Supplied entries ▸
»»

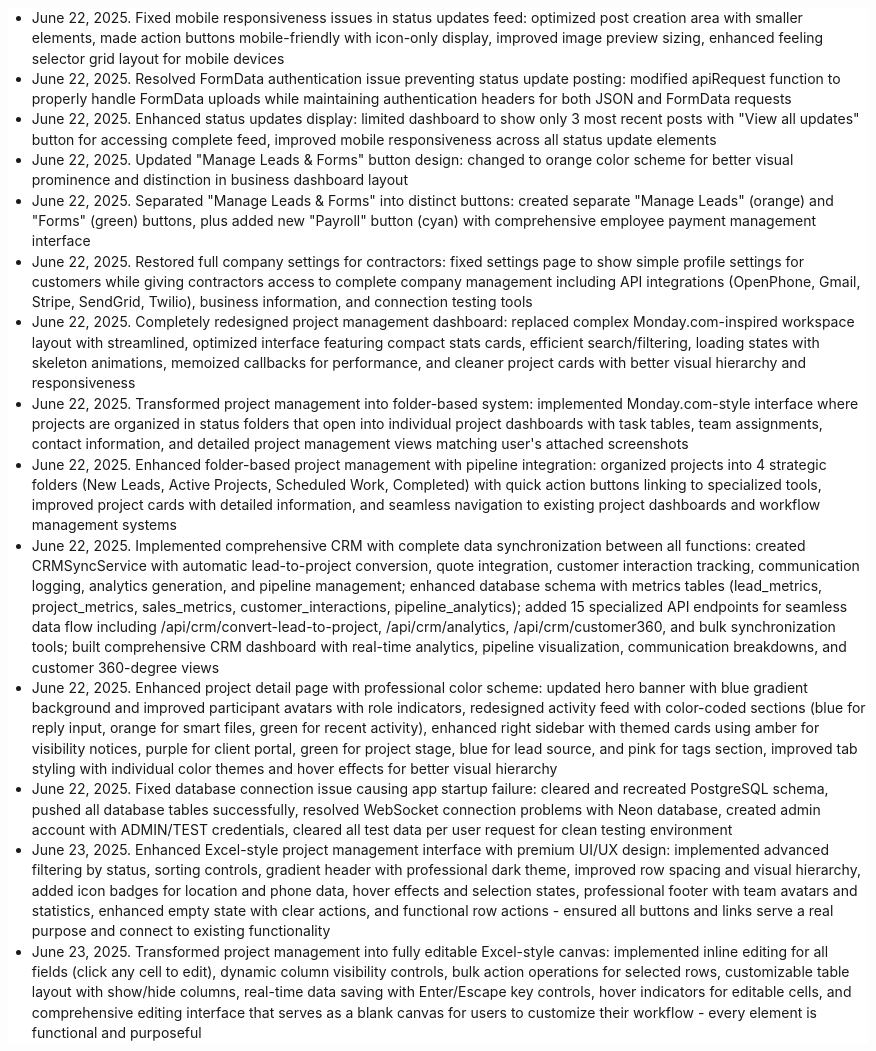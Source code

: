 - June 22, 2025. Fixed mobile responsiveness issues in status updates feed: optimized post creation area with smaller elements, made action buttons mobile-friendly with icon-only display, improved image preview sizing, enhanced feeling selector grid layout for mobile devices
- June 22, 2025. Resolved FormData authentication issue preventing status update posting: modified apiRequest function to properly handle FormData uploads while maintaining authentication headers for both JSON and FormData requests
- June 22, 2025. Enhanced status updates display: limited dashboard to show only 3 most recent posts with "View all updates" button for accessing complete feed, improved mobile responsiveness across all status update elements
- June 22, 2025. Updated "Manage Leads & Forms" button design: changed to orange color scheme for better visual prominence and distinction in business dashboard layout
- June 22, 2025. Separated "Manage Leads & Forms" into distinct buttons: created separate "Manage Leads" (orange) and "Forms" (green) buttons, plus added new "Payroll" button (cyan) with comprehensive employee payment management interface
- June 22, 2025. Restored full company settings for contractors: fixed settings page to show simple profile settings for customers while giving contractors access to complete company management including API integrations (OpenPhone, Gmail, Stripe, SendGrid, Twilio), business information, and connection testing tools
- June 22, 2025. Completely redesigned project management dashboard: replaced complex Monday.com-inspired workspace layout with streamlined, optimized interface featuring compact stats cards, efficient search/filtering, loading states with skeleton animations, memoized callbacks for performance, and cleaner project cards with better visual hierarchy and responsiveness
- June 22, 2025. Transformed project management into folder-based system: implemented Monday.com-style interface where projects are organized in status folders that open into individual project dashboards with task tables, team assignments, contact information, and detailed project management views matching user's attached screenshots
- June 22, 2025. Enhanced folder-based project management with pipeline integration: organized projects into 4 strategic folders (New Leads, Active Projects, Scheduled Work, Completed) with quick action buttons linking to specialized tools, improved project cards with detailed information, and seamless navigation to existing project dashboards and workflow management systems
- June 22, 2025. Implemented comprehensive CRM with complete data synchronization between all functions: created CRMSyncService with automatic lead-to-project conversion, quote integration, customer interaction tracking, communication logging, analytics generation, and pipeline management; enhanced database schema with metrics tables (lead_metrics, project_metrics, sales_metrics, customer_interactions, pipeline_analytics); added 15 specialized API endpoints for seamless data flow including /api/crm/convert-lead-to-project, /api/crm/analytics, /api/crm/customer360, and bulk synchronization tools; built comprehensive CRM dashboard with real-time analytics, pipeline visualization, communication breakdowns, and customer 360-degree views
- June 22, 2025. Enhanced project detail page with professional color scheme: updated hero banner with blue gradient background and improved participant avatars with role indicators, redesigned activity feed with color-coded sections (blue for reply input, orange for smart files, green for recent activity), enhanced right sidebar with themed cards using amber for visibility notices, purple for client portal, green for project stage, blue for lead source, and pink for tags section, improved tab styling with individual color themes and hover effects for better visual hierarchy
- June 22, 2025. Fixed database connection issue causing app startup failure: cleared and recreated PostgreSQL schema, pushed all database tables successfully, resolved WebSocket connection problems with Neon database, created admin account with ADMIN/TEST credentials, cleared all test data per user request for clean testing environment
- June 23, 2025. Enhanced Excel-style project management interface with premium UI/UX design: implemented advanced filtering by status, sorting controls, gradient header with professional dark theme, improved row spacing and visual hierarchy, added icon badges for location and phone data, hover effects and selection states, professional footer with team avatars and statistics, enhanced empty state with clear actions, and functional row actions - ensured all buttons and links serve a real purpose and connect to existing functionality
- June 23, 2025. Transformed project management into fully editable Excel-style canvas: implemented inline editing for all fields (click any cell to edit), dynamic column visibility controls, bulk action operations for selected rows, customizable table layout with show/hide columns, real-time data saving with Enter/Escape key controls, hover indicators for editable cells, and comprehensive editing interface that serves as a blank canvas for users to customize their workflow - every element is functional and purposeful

««
»»

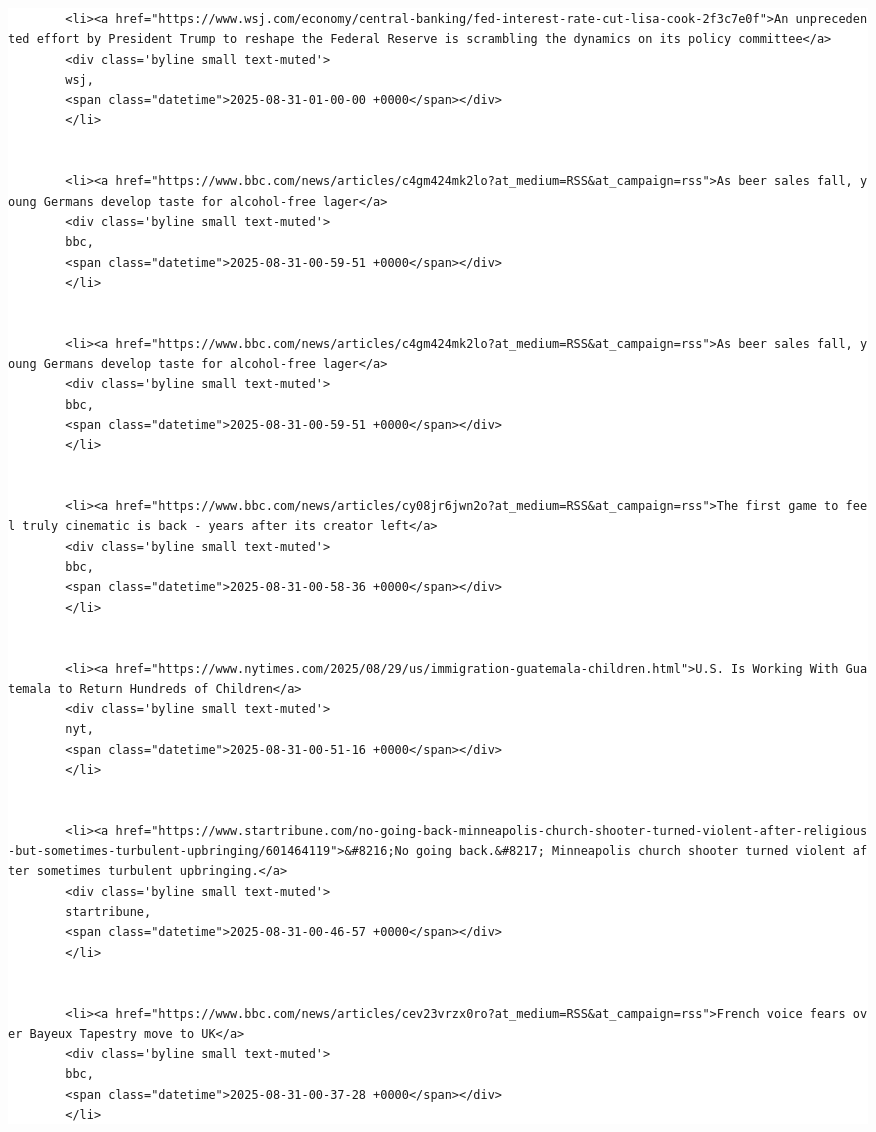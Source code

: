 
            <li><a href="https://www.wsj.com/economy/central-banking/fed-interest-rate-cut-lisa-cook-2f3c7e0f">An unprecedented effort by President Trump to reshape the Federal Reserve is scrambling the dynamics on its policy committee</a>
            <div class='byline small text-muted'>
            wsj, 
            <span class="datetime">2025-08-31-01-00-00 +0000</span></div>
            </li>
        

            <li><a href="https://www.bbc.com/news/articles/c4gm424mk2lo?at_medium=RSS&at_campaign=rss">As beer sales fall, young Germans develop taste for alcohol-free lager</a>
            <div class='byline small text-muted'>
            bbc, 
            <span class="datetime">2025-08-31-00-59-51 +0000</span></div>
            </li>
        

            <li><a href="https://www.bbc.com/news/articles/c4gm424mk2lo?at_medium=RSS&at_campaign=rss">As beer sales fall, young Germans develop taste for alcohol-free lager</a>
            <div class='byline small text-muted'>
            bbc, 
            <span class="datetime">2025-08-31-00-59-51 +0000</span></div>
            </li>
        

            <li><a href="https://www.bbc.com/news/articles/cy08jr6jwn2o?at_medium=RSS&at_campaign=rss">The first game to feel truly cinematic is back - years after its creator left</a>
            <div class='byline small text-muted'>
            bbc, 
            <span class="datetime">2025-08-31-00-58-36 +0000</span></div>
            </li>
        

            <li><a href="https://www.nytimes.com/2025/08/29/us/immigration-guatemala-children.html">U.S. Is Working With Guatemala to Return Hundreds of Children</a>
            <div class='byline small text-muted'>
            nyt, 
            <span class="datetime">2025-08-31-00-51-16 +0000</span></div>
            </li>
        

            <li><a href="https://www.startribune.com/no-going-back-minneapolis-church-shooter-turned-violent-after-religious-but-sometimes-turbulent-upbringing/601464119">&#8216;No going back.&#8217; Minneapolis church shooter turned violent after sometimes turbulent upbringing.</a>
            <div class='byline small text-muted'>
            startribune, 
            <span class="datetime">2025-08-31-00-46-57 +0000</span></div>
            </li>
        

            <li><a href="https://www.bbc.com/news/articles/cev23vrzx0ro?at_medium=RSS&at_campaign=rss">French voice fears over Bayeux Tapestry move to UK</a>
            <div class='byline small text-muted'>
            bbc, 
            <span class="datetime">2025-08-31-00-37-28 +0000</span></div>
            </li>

««

Wherever the string "Monday" appears in the data above, copy the line it sits in.

Written solution ▸
- June 22, 2025. Completely redesigned project management dashboard: replaced complex Monday.com-inspired workspace layout with streamlined, optimized interface featuring compact stats cards, efficient search/filtering, loading states with skeleton animations, memoized callbacks for performance, and cleaner project cards with better visual hierarchy and responsiveness
- June 22, 2025. Transformed project management into folder-based system: implemented Monday.com-style interface where projects are organized in status folders that open into individual project dashboards with task tables, team assignments, contact information, and detailed project management views matching user's attached screenshots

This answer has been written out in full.